A 21-year-old construction worker’s death at the site of what is now the Jim Pattison Children’s Hospital warrants a million-dollar fine, according to a Saskatoon Crown prosecutor.
During a teleconference court hearing Friday, prosecutor Buffy Rodgers said Eric Ndayishimiye’s death on July 21, 2016, was preventable and the result of a “foreseeable danger.” Ndayishimiye was crushed beneath a 560-kilogram metal table cart after a worker removed two pins from the massive tabletop on wheels.
“The crown does submit that the circumstances of this case are egregious with very few mitigating factors,” Rodgers said.

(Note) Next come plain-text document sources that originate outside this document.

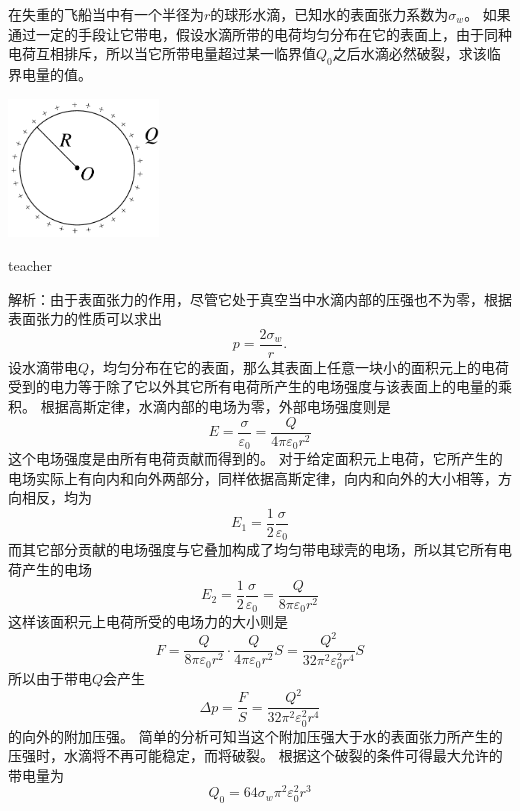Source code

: \begin{example}
在失重的飞船当中有一个半径为$r$的球形水滴，已知水的表面张力系数为$\sigma_w$。
如果通过一定的手段让它带电，假设水滴所带的电荷均匀分布在它的表面上，由于同种电荷互相排斥，所以当它所带电量超过某一临界值$Q_0$之后水滴必然破裂，求该临界电量的值。
\begin{flushright}
\includegraphics[width=0.3\textwidth]{images/elec-problem-5.pdf}
\end{flushright}
\begin{taggedblock}{teacher}

解析：由于表面张力的作用，尽管它处于真空当中水滴内部的压强也不为零，根据表面张力的性质可以求出
\[
p=\frac{2\sigma_w}{r}.
\]
设水滴带电$Q$，均匀分布在它的表面，那么其表面上任意一块小的面积元上的电荷受到的电力等于除了它以外其它所有电荷所产生的电场强度与该表面上的电量的乘积。
根据高斯定律，水滴内部的电场为零，外部电场强度则是
\[
E=\frac{\sigma}{\varepsilon_0}=\frac{Q}{4\pi\varepsilon_0 r^2}
\]
这个电场强度是由所有电荷贡献而得到的。
对于给定面积元上电荷，它所产生的电场实际上有向内和向外两部分，同样依据高斯定律，向内和向外的大小相等，方向相反，均为
\[
E_1 = \frac{1}{2}\frac{\sigma}{\varepsilon_0}
\]
而其它部分贡献的电场强度与它叠加构成了均匀带电球壳的电场，所以其它所有电荷产生的电场
\[
E_2 =  \frac{1}{2}\frac{\sigma}{\varepsilon_0} = \frac{Q}{8\pi\varepsilon_0 r^2}
\]
这样该面积元上电荷所受的电场力的大小则是
\[
F = \frac{Q}{8\pi\varepsilon_0 r^2}\cdot \frac{Q}{4\pi\varepsilon_0 r^2}S = \frac{Q^2}{32\pi^2\varepsilon_0^2r^4}S 
\]
所以由于带电$Q$会产生
\[
\Delta p = \frac{F}{S} = \frac{Q^2}{32\pi^2\varepsilon_0^2r^4}
\]
的向外的附加压强。
简单的分析可知当这个附加压强大于水的表面张力所产生的压强时，水滴将不再可能稳定，而将破裂。
根据这个破裂的条件可得最大允许的带电量为
\[
Q_0=64\sigma_w\pi^2\varepsilon_0^2r^3
\]
\end{taggedblock}
\end{example}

Her argument for a $1 million fine falls below the maximum penalty of $1.5 million. Banff Constructors Ltd.’s laywer David Myrol argued $200,000 to $560,000 is the appropriate range, and suggested the fine be at the lower end of that spectrum.
Court heard the victim came to Canada with his family after fleeing from Rwanda. Given his education and his status as the eldest child, he was also a provider for his family.
Ndayishimiye had worked for Banff Constructors for just under six months at the time of his death. Banff was a subcontractors to Graham Construction, which was the primary contractor on the site.
Graham was never charged.
Last month, Judge Brent Klause convicted Banff Constructors of two offences under the Occupational Health and Safety Act by failing to make arrangements for the use, handling and transport of trolleys in a manner that protects the health and safety of workers. The other conviction is for failing to provide any necessary information, instruction, training and supervision resulting in the death of a worker.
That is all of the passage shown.